═════ Input data

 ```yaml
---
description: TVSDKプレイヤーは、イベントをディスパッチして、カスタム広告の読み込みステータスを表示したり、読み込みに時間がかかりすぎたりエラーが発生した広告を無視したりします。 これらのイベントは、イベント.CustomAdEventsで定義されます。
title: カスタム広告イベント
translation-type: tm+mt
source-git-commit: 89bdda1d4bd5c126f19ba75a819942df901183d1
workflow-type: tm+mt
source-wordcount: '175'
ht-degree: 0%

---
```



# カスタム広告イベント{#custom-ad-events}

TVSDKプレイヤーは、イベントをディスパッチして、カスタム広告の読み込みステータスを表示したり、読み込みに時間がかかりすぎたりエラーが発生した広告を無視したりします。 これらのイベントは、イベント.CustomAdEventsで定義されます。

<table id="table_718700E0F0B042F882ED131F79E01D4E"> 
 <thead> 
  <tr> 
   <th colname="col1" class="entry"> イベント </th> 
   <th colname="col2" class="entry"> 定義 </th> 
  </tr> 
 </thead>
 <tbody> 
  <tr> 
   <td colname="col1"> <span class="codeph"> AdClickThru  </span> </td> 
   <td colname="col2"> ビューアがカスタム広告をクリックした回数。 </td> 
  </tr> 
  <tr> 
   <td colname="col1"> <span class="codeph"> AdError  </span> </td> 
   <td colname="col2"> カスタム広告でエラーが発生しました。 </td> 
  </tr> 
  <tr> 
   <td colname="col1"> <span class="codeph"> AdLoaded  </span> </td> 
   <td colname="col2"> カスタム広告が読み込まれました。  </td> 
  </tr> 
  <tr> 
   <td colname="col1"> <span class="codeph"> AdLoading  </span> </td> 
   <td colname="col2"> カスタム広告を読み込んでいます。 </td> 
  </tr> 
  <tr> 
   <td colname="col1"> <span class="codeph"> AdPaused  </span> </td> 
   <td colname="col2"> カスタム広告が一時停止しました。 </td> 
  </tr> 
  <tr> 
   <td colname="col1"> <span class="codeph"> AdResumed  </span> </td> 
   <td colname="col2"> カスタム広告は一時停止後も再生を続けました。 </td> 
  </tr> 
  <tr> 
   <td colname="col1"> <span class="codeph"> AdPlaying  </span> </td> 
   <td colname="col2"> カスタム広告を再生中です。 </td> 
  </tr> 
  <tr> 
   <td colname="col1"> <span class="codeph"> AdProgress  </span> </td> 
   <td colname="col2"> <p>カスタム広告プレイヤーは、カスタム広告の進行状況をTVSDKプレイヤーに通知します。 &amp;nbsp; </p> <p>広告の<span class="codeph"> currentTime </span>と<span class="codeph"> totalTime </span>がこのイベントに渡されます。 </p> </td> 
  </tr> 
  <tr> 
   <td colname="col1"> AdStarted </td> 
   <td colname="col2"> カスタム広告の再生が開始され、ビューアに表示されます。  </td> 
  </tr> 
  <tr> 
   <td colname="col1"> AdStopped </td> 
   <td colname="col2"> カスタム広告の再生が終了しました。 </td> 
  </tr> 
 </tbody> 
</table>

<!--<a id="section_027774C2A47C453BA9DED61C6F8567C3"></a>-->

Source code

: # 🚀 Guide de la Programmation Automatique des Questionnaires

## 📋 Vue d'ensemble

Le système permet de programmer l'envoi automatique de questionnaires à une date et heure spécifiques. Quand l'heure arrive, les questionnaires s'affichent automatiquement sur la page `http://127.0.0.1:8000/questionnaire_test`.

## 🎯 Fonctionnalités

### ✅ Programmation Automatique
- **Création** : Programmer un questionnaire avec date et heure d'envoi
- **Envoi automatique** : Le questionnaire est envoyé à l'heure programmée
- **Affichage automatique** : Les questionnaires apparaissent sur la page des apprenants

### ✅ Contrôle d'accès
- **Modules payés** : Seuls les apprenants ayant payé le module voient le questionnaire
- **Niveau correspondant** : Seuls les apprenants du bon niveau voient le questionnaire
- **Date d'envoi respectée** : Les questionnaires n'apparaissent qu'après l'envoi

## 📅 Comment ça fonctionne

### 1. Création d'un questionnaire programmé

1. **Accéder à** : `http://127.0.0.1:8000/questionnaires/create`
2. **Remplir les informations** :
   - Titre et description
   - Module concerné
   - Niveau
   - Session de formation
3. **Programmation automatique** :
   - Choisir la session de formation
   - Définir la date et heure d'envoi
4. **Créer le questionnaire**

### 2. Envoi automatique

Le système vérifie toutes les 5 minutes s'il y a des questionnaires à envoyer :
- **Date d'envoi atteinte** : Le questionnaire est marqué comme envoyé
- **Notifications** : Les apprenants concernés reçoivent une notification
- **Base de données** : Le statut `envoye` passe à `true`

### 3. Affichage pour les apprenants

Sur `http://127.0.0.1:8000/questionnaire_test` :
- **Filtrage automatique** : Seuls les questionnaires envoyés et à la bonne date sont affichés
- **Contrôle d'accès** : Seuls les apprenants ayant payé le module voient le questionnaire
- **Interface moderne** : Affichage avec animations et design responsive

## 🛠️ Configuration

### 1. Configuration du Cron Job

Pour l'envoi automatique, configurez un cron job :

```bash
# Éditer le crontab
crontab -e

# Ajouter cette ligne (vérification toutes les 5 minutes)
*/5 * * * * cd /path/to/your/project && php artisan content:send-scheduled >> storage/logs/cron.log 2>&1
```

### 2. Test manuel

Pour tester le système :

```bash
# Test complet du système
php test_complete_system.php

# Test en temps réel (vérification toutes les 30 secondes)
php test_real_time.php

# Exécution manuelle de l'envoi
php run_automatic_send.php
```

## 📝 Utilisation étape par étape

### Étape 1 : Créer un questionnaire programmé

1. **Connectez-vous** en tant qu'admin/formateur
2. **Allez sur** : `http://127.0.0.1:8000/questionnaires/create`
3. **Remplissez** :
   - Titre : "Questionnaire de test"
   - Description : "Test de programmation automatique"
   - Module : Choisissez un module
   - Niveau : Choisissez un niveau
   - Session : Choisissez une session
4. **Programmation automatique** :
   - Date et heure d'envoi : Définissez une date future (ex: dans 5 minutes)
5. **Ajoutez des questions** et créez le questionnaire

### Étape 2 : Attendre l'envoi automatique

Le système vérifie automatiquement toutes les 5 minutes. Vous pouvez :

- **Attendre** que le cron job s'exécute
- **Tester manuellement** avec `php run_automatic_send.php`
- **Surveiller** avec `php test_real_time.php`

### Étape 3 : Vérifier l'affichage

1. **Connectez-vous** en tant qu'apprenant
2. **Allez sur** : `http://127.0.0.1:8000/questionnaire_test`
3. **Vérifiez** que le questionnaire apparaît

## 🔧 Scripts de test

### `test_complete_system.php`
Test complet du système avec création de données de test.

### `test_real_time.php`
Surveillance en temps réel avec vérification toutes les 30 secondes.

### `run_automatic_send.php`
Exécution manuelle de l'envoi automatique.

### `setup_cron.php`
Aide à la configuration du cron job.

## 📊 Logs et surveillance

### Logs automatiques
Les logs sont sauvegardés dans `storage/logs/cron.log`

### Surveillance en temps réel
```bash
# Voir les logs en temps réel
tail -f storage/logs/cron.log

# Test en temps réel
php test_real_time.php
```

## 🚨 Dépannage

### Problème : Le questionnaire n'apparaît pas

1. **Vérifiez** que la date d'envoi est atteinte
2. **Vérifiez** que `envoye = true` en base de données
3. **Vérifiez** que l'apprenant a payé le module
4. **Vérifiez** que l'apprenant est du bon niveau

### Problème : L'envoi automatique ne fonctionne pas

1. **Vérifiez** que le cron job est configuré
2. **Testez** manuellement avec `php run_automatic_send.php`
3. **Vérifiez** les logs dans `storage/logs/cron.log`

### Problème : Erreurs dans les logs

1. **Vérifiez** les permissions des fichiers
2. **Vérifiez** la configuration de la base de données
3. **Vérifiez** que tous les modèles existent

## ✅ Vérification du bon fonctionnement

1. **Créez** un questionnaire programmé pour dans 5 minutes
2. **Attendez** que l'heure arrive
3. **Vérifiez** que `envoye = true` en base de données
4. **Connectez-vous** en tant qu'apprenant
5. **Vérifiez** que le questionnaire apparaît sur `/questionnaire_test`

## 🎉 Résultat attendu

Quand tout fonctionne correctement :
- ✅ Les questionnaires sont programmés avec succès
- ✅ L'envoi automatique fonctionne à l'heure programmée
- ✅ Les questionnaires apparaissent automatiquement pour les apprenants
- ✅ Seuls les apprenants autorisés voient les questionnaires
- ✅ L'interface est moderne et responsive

══════════

Determine which lines above include the word "tant", and report those lines in full.

1. **Connectez-vous** en tant qu'admin/formateur
1. **Connectez-vous** en tant qu'apprenant
4. **Connectez-vous** en tant qu'apprenant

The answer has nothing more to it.